3. Sets Loggging levels to use for both libraries from huggigface
4. Sets plot styles to be used when using matplotlib library in our program


In [None]:
from utils import *
setup_chapter()

# emotions (DatasetDict object): Creation
1. Library used: datasets
2. Function used load_dataset()

In [None]:
from datasets import load_dataset
emotions = load_dataset("dair-ai/emotion")

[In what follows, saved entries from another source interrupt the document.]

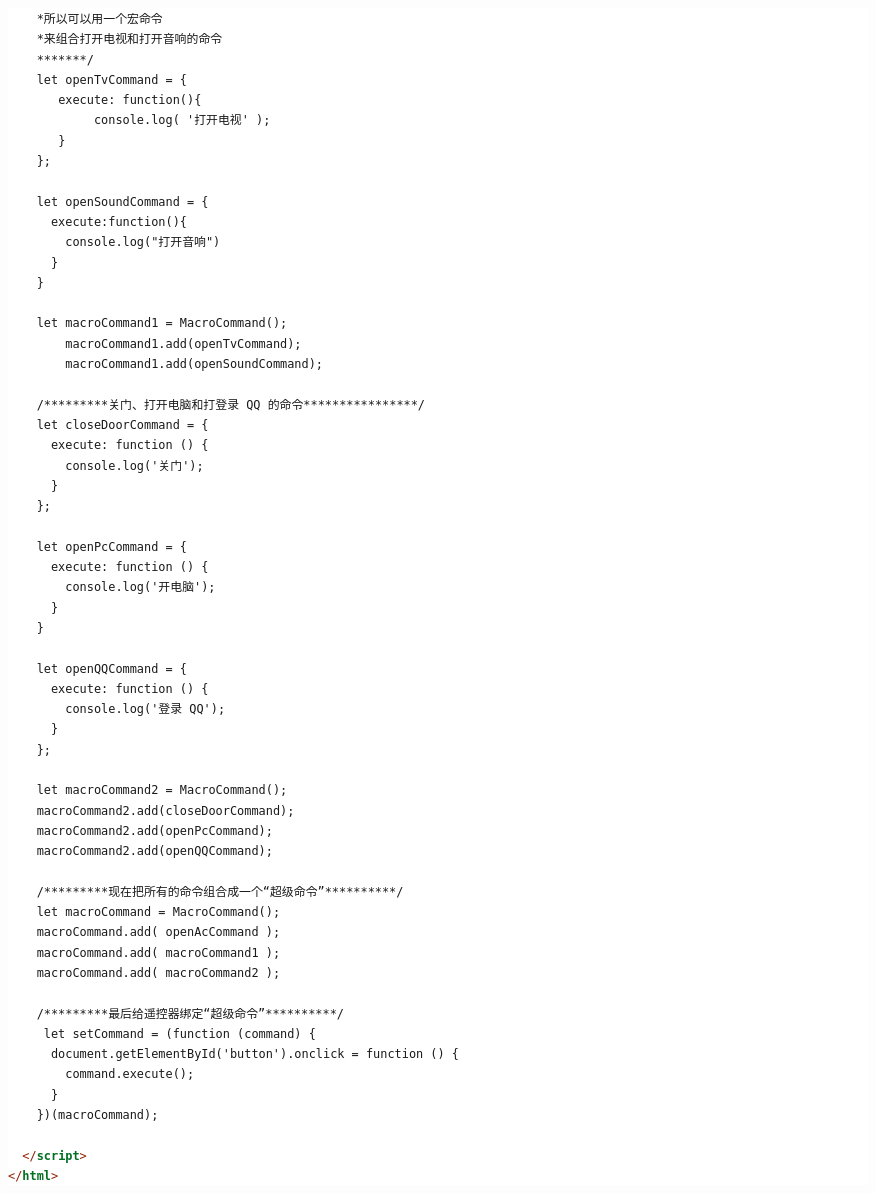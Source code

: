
 ```html
    *所以可以用一个宏命令
    *来组合打开电视和打开音响的命令
    *******/
    let openTvCommand = { 
       execute: function(){
  			console.log( '打开电视' ); 
       }
  	};
    
    let openSoundCommand = {
      execute:function(){
        console.log("打开音响")
      }
    }
    
    let macroCommand1 = MacroCommand();
		macroCommand1.add(openTvCommand);
		macroCommand1.add(openSoundCommand);
    
    /*********关门、打开电脑和打登录 QQ 的命令****************/
    let closeDoorCommand = {
      execute: function () {
        console.log('关门');
      }
    };

    let openPcCommand = {
      execute: function () {
        console.log('开电脑');
      }
    }

    let openQQCommand = {
      execute: function () {
        console.log('登录 QQ');
      }
    };

    let macroCommand2 = MacroCommand();
    macroCommand2.add(closeDoorCommand);
    macroCommand2.add(openPcCommand);
    macroCommand2.add(openQQCommand);
    
    /*********现在把所有的命令组合成一个“超级命令”**********/
    let macroCommand = MacroCommand(); 
    macroCommand.add( openAcCommand ); 
    macroCommand.add( macroCommand1 ); 
    macroCommand.add( macroCommand2 );
    
    /*********最后给遥控器绑定“超级命令”**********/
     let setCommand = (function (command) {
      document.getElementById('button').onclick = function () {
        command.execute();
      }
    })(macroCommand);

  </script>
</html>
```

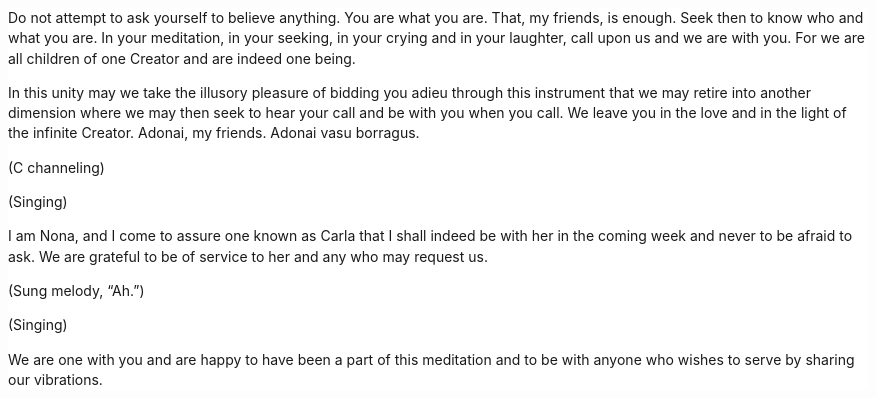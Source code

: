 <p>Do not attempt to ask yourself to believe anything. You are what you are. That, my friends, is enough. Seek then to know who and what you are. In your meditation, in your seeking, in your crying and in your laughter, call upon us and we are with you. For we are all children of one Creator and are indeed one being.</p>
<p>In this unity may we take the illusory pleasure of bidding you adieu through this instrument that we may retire into another dimension where we may then seek to hear your call and be with you when you call. We leave you in the love and in the light of the infinite Creator. Adonai, my friends. Adonai vasu borragus.</p>
<p class="channel-type">(C channeling)</p>
<p class="comment">(Singing)</p>
<p>I am Nona, and I come to assure one known as Carla that I shall indeed be with her in the coming week and never to be afraid to ask. We are grateful to be of service to her and any who may request us.</p>
<p class="comment">(Sung melody, “Ah.”)</p>
<p class="comment">(Singing)</p>
<p>We are one with you and are happy to have been a part of this meditation and to be with anyone who wishes to serve by sharing our vibrations.</p>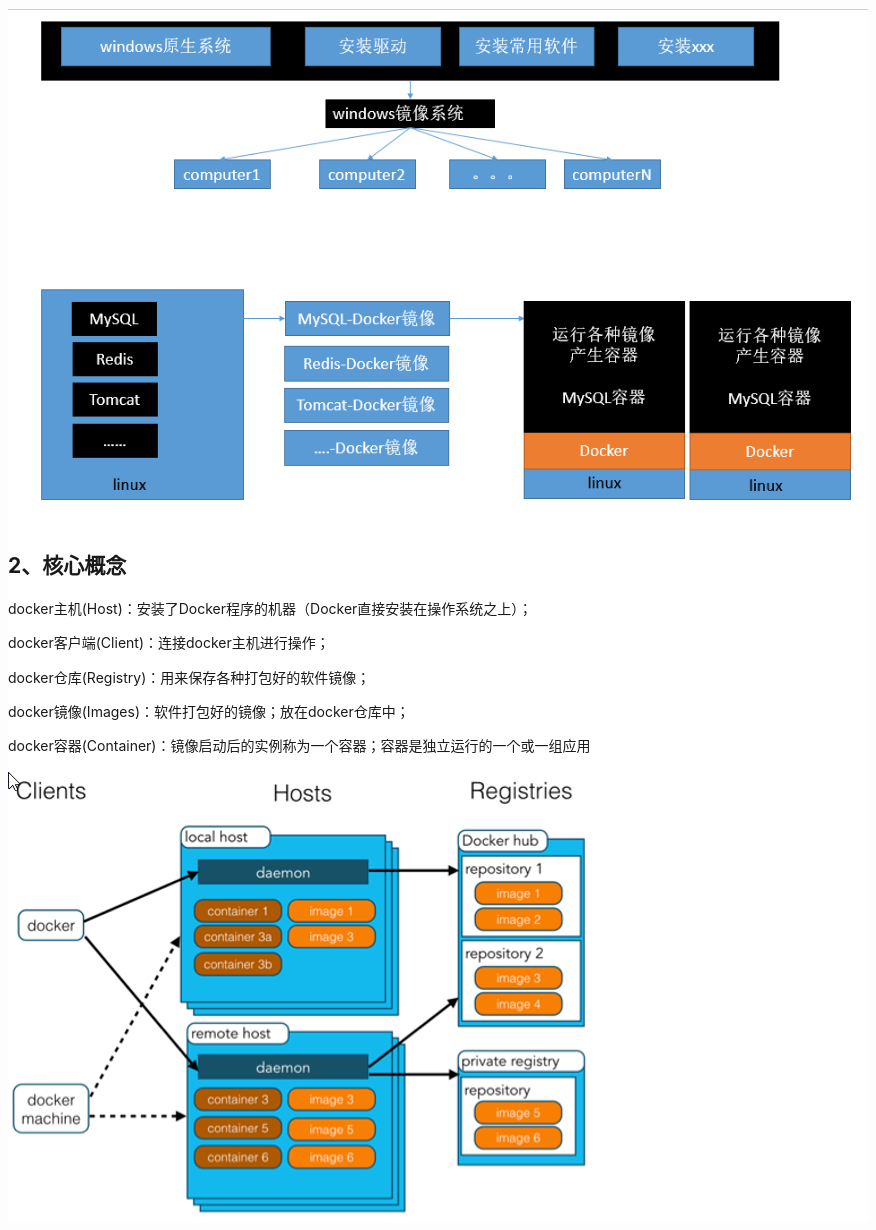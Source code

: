 ![](images/搜狗截图20180303145531.png)

## 2、核心概念

docker主机(Host)：安装了Docker程序的机器（Docker直接安装在操作系统之上）；

docker客户端(Client)：连接docker主机进行操作；

docker仓库(Registry)：用来保存各种打包好的软件镜像；

docker镜像(Images)：软件打包好的镜像；放在docker仓库中；

docker容器(Container)：镜像启动后的实例称为一个容器；容器是独立运行的一个或一组应用

![](images/搜狗截图20180303165113.png)

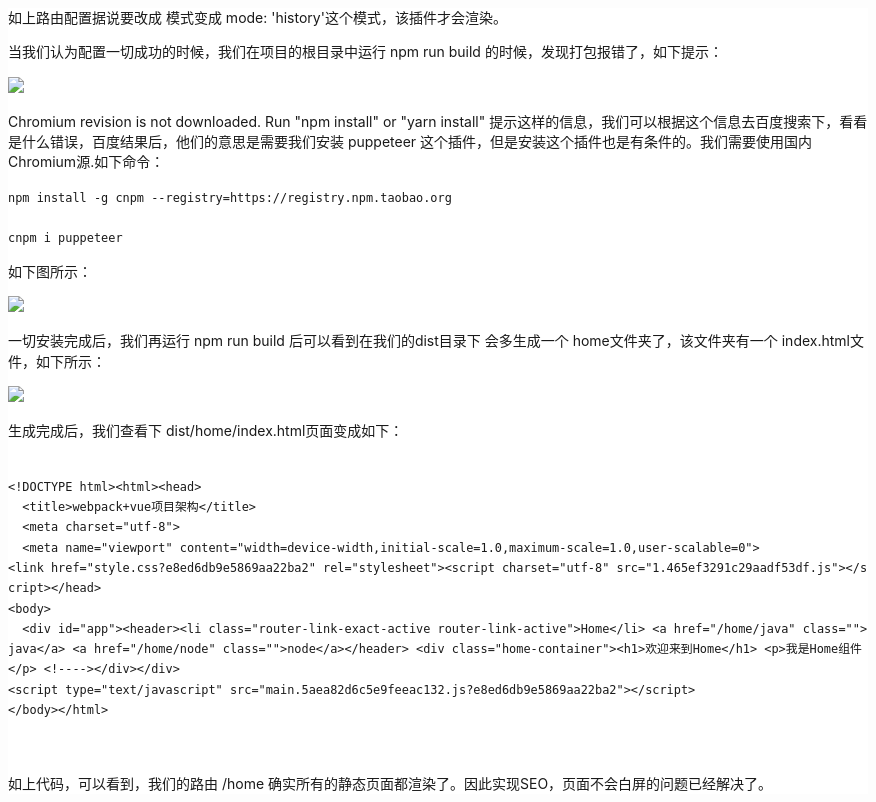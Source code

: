 如上路由配置据说要改成 模式变成 mode: 'history'这个模式，该插件才会渲染。


当我们认为配置一切成功的时候，我们在项目的根目录中运行 npm run build 的时候，发现打包报错了，如下提示：

![](https://img2018.cnblogs.com/blog/561794/201904/561794-20190417201341956-1831142797.png)



Chromium revision is not downloaded. Run "npm install" or "yarn install" 提示这样的信息，我们可以根据这个信息去百度搜索下，看看是什么错误，百度结果后，他们的意思是需要我们安装 puppeteer 这个插件，但是安装这个插件也是有条件的。我们需要使用国内Chromium源.如下命令：


```
npm install -g cnpm --registry=https://registry.npm.taobao.org

cnpm i puppeteer

```


如下图所示：

![](https://img2018.cnblogs.com/blog/561794/201904/561794-20190417201429059-964611507.png)


一切安装完成后，我们再运行 npm run build 后可以看到在我们的dist目录下 会多生成一个 home文件夹了，该文件夹有一个 index.html文件，如下所示：


![](https://img2018.cnblogs.com/blog/561794/201904/561794-20190417201451698-1398761315.png)



生成完成后，我们查看下 dist/home/index.html页面变成如下：



```

<!DOCTYPE html><html><head>
  <title>webpack+vue项目架构</title>
  <meta charset="utf-8">
  <meta name="viewport" content="width=device-width,initial-scale=1.0,maximum-scale=1.0,user-scalable=0">
<link href="style.css?e8ed6db9e5869aa22ba2" rel="stylesheet"><script charset="utf-8" src="1.465ef3291c29aadf53df.js"></script></head>
<body>
  <div id="app"><header><li class="router-link-exact-active router-link-active">Home</li> <a href="/home/java" class="">java</a> <a href="/home/node" class="">node</a></header> <div class="home-container"><h1>欢迎来到Home</h1> <p>我是Home组件</p> <!----></div></div>
<script type="text/javascript" src="main.5aea82d6c5e9feeac132.js?e8ed6db9e5869aa22ba2"></script>
</body></html>



```


如上代码，可以看到，我们的路由 /home 确实所有的静态页面都渲染了。因此实现SEO，页面不会白屏的问题已经解决了。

# emotions (DatasetDict object): Review
emotions object is of type DataSetDict class from huggingface library. Lets see its content:

In [None]:
emotions

# tokenizer (AutoTokenizer object)
Retreive tokenizer associated with transformer model for "distilbert-base-uncased" By using:
1. Class AutoTokenizer in huggingface transformers library
2. Method from_pretrained() of Class AutoTokenizer listed above


In [None]:
from transformers import AutoTokenizer
model_ckpt = "distilbert-base-uncased"
tokenizer = AutoTokenizer.from_pretrained(model_ckpt)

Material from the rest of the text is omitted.